Exercise aim ->
From the listing below, select every line where the word "Allowed" appears.

Given data ->
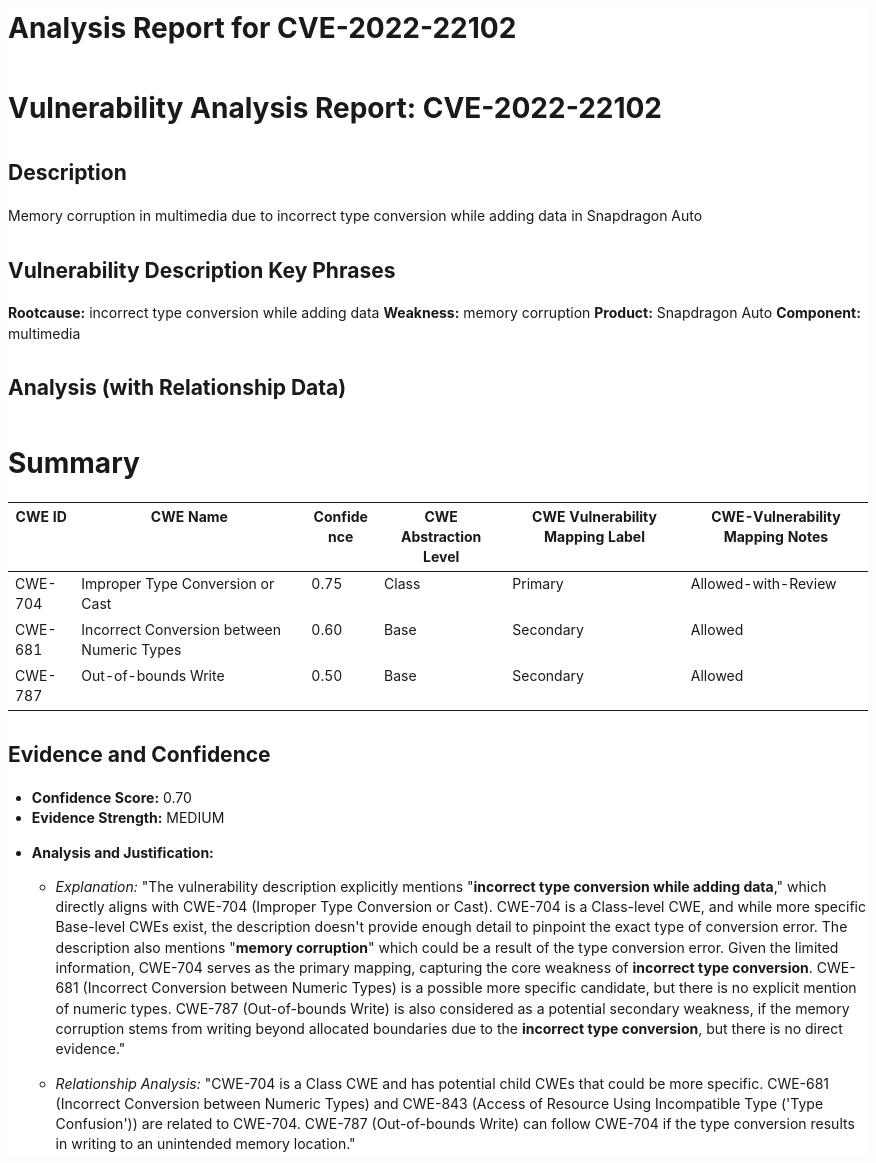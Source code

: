 # Analysis Report for CVE-2022-22102

# Vulnerability Analysis Report: CVE-2022-22102

## Description

Memory corruption in multimedia due to incorrect type conversion while adding data in Snapdragon Auto

## Vulnerability Description Key Phrases

**Rootcause:** incorrect type conversion while adding data
**Weakness:** memory corruption
**Product:** Snapdragon Auto
**Component:** multimedia

## Analysis (with Relationship Data)

# Summary
| CWE ID | CWE Name | Confidence | CWE Abstraction Level | CWE Vulnerability Mapping Label | CWE-Vulnerability Mapping Notes |
|---|---|---|---|---|---|
| CWE-704 | Improper Type Conversion or Cast | 0.75 | Class | Primary | Allowed-with-Review |
| CWE-681 | Incorrect Conversion between Numeric Types | 0.60 | Base | Secondary | Allowed |
| CWE-787 | Out-of-bounds Write | 0.50 | Base | Secondary | Allowed |

## Evidence and Confidence

*   **Confidence Score:** 0.70
*   **Evidence Strength:** MEDIUM

- **Analysis and Justification:**  
  - *Explanation:* "The vulnerability description explicitly mentions "**incorrect type conversion while adding data**," which directly aligns with CWE-704 (Improper Type Conversion or Cast). CWE-704 is a Class-level CWE, and while more specific Base-level CWEs exist, the description doesn't provide enough detail to pinpoint the exact type of conversion error. The description also mentions "**memory corruption**" which could be a result of the type conversion error. Given the limited information, CWE-704 serves as the primary mapping, capturing the core weakness of **incorrect type conversion**. CWE-681 (Incorrect Conversion between Numeric Types) is a possible more specific candidate, but there is no explicit mention of numeric types. CWE-787 (Out-of-bounds Write) is also considered as a potential secondary weakness, if the memory corruption stems from writing beyond allocated boundaries due to the **incorrect type conversion**, but there is no direct evidence."
  
  - *Relationship Analysis:* "CWE-704 is a Class CWE and has potential child CWEs that could be more specific. CWE-681 (Incorrect Conversion between Numeric Types) and CWE-843 (Access of Resource Using Incompatible Type ('Type Confusion')) are related to CWE-704. CWE-787 (Out-of-bounds Write) can follow CWE-704 if the type conversion results in writing to an unintended memory location."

Answer section ->
| CWE-704 | Improper Type Conversion or Cast | 0.75 | Class | Primary | Allowed-with-Review |
| CWE-681 | Incorrect Conversion between Numeric Types | 0.60 | Base | Secondary | Allowed |
| CWE-787 | Out-of-bounds Write | 0.50 | Base | Secondary | Allowed |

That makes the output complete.